Collected data:
=====

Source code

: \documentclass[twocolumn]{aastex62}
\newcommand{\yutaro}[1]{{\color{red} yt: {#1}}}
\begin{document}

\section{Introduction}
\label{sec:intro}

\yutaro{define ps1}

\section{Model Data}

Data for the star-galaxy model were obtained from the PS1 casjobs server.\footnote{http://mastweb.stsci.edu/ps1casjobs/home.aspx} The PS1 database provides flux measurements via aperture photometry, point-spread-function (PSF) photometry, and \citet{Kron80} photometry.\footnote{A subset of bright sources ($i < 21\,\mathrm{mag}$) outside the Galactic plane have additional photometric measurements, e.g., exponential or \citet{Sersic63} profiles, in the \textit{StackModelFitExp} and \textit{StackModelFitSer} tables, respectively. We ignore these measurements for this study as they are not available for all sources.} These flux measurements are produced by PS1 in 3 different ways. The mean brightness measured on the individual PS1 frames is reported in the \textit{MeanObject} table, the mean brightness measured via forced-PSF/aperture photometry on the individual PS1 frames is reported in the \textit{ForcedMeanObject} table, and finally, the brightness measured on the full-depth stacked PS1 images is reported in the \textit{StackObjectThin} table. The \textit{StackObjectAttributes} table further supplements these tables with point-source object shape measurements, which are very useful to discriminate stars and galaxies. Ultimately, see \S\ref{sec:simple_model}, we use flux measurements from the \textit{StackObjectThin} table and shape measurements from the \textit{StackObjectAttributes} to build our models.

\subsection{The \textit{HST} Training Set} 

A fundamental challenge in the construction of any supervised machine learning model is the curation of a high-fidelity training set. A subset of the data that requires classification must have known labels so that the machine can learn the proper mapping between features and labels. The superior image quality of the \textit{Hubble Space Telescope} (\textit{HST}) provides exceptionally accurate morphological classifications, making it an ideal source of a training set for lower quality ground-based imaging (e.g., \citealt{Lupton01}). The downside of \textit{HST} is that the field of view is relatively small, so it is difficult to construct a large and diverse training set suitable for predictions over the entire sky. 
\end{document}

=====

**YOUR GOAL**:
Write out the records once more, precisely as they stand.

**RESPONSE AREA**:
Source code

: \documentclass[twocolumn]{aastex62}
\newcommand{\yutaro}[1]{{\color{red} yt: {#1}}}
\begin{document}

\section{Introduction}
\label{sec:intro}

\yutaro{define ps1}

\section{Model Data}

Data for the star-galaxy model were obtained from the PS1 casjobs server.\footnote{http://mastweb.stsci.edu/ps1casjobs/home.aspx} The PS1 database provides flux measurements via aperture photometry, point-spread-function (PSF) photometry, and \citet{Kron80} photometry.\footnote{A subset of bright sources ($i < 21\,\mathrm{mag}$) outside the Galactic plane have additional photometric measurements, e.g., exponential or \citet{Sersic63} profiles, in the \textit{StackModelFitExp} and \textit{StackModelFitSer} tables, respectively. We ignore these measurements for this study as they are not available for all sources.} These flux measurements are produced by PS1 in 3 different ways. The mean brightness measured on the individual PS1 frames is reported in the \textit{MeanObject} table, the mean brightness measured via forced-PSF/aperture photometry on the individual PS1 frames is reported in the \textit{ForcedMeanObject} table, and finally, the brightness measured on the full-depth stacked PS1 images is reported in the \textit{StackObjectThin} table. The \textit{StackObjectAttributes} table further supplements these tables with point-source object shape measurements, which are very useful to discriminate stars and galaxies. Ultimately, see \S\ref{sec:simple_model}, we use flux measurements from the \textit{StackObjectThin} table and shape measurements from the \textit{StackObjectAttributes} to build our models.

\subsection{The \textit{HST} Training Set} 

A fundamental challenge in the construction of any supervised machine learning model is the curation of a high-fidelity training set. A subset of the data that requires classification must have known labels so that the machine can learn the proper mapping between features and labels. The superior image quality of the \textit{Hubble Space Telescope} (\textit{HST}) provides exceptionally accurate morphological classifications, making it an ideal source of a training set for lower quality ground-based imaging (e.g., \citealt{Lupton01}). The downside of \textit{HST} is that the field of view is relatively small, so it is difficult to construct a large and diverse training set suitable for predictions over the entire sky. 
\end{document}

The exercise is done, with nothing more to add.